一覧出力したいモデルのコントローラーにcsv出力専用のアクションを新規作成する。

class ProductsController < ApplicationController
  def csv_output
    @products = Product.all
    send_data render_to_string, filename: "products.csv", type: :csv
  end
end

ルーティング

他の基本アクションも実装する前提とすると以下の通り。collectionの中に作成したいアクションを含めます。

Rails.application.routes.draw do
  root 'products#index'
  resources :products do
    collection do
      get 'csv_output'
    end
  end
end

csv出力ファイル(ビュー)

最後に出力処理本体となるrubyファイル。link_toのパスにformat: :csvを設定すると自動で呼び出されます。なぜこの拡張子なのかは不明。

require 'csv'

CSV.generate do |csv|
  csv_column_names = ["製品名","製品説明","価格"]
  csv << csv_column_names
  @products.each do |product|
    csv_column_values = [
      product.name,
      product.description,
      product.price,
    ]
    csv << csv_column_values
  end
end

ダウンロードリンク

最後にファイル出力を行うためのリンク。できればかっこいいボタンに仕上げましょう。今回は無骨にただのリンク。ポイントはformat: :csvです。

# 省略
<%= link_to "csv出力",csv_output_products_path(format: :csv) %>
# 省略

所感

RESTにこだわる方から石を投げられそうな実装です。確かにindexで実装できそうな内容を新しくルーティングして作るというのは微妙。しかし複数のモデルにまたがる出力をしたい時などは使い所がありそうではあります。あとはどうしてもindexアクションに修正を加えたくない時とか。

②indexアクションからcsv出力ビューへ

一覧出力したいモデルのコントローラーのindexアクションから、formatを判定して、処理を分岐し、csv出力ファイルをレンダリングする形になります。csv出力ファイル(csv_output.csv.ruby)の内容は①と同様。

この方法のメリット

  • REST設計に則っている

この方法のデメリット

  • indexアクションに修正が必要

実装コード

コントローラー

respond_toで呼び出し時のformatを判定し、csvの場合、csv出力ファイルを呼び出します。それ以外の場合は通常通り、html.erbファイルが呼び出されます。
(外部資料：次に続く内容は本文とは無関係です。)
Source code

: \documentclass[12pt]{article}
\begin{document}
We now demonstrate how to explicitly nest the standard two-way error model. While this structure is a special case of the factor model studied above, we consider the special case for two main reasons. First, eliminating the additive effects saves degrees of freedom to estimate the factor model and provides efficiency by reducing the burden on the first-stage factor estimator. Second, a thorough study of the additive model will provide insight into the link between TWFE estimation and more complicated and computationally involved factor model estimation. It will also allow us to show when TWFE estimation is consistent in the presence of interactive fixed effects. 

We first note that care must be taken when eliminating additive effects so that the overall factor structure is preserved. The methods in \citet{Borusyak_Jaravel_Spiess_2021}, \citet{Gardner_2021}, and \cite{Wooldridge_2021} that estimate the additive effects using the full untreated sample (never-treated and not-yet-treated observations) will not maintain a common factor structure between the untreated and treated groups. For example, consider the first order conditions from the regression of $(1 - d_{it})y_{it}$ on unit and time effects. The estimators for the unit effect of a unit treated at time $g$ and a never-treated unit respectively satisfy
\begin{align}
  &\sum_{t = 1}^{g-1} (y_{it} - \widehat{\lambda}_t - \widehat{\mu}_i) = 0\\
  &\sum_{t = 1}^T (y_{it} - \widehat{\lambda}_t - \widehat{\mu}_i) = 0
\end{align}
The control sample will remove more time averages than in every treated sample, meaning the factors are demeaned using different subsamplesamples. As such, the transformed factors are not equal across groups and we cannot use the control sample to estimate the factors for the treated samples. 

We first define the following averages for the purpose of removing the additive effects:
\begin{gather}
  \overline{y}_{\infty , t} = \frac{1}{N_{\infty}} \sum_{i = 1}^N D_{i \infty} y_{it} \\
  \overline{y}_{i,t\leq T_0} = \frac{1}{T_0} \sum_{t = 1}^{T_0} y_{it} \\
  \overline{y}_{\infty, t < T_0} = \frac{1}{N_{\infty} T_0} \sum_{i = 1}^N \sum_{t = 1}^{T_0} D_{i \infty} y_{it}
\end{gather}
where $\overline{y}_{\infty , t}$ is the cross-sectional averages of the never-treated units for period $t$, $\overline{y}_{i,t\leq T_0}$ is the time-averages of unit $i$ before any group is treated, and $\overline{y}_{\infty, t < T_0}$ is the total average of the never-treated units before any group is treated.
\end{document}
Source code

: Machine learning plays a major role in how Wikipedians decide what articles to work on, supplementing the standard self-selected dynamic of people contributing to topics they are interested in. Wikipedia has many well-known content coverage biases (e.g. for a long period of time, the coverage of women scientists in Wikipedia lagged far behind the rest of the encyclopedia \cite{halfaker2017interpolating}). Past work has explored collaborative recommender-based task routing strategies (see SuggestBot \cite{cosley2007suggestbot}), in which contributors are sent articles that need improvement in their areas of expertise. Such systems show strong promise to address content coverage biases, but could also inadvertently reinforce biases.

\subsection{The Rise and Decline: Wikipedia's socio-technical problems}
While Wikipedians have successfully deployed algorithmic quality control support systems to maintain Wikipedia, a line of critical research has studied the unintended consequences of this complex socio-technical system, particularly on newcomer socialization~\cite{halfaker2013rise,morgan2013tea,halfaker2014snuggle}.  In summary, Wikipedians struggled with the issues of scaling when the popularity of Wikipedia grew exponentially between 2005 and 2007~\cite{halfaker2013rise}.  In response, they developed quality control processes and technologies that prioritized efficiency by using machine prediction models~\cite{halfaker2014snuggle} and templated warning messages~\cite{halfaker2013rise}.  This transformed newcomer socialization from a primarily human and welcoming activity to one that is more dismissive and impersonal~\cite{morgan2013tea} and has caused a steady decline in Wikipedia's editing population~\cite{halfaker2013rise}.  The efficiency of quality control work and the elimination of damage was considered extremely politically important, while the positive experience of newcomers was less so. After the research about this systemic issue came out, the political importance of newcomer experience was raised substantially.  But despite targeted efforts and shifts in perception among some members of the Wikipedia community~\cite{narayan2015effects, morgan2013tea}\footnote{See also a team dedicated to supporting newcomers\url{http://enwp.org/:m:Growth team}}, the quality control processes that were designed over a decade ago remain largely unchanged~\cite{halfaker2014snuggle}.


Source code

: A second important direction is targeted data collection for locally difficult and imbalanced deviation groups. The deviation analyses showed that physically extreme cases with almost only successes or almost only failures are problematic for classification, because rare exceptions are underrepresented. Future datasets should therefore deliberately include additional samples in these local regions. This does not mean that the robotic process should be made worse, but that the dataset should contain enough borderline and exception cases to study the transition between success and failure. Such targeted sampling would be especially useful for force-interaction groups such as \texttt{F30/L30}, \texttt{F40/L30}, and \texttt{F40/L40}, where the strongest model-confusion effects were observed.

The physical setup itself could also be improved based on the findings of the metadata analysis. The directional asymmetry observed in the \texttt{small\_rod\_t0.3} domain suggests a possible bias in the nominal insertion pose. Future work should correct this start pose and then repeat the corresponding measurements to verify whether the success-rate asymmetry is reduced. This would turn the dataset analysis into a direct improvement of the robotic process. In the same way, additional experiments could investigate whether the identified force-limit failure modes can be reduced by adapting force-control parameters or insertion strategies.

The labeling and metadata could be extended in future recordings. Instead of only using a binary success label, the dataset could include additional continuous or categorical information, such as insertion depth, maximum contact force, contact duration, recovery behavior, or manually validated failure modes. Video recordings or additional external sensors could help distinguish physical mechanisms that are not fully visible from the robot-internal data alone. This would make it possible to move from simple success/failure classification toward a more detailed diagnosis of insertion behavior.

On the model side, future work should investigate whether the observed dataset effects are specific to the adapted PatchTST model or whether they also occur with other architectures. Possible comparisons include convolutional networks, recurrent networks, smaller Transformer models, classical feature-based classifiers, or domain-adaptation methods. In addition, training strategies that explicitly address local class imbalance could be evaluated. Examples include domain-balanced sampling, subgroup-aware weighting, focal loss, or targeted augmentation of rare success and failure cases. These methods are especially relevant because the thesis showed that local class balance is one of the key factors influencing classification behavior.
class ProductsController < ApplicationController
  def index
    @products = Product.all
    respond_to do |format|
      format.html
      format.csv do
        send_data render_to_string, filename: "products.csv", type: :csv
      end
    end
  end
end

ルーティング

ルーティングに特別な設定は不要です。indexが呼び出されるルートが設定されていればOKです。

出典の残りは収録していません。